* Problem statement
Across the entries below, count the lines that contain the word "emph" and reply with that number only.

[Opening Exercise inputs section]

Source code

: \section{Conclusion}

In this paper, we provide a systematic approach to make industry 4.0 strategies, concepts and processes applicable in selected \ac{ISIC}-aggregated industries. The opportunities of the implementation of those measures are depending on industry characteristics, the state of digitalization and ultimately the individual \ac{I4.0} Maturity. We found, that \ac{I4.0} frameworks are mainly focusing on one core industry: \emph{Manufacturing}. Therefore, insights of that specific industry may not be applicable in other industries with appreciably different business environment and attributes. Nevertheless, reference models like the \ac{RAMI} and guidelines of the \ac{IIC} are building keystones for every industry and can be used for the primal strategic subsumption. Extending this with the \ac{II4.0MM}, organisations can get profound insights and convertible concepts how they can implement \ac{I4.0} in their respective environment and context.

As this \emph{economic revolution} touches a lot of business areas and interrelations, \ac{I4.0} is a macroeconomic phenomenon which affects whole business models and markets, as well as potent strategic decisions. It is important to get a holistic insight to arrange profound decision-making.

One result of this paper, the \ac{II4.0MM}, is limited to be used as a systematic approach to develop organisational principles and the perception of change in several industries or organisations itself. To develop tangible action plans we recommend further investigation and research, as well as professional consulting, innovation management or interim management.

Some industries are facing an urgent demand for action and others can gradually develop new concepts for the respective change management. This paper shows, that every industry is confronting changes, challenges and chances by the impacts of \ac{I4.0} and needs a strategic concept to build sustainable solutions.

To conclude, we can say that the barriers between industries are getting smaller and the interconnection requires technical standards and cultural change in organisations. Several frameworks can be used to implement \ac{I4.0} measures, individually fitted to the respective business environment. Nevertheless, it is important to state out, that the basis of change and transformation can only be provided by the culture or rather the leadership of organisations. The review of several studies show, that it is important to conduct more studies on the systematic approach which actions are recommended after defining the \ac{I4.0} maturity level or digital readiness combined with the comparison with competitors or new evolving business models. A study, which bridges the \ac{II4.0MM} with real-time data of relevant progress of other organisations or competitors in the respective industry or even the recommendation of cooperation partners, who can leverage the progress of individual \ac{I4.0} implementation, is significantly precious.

[Closing Exercise inputs section]

* Task answer
2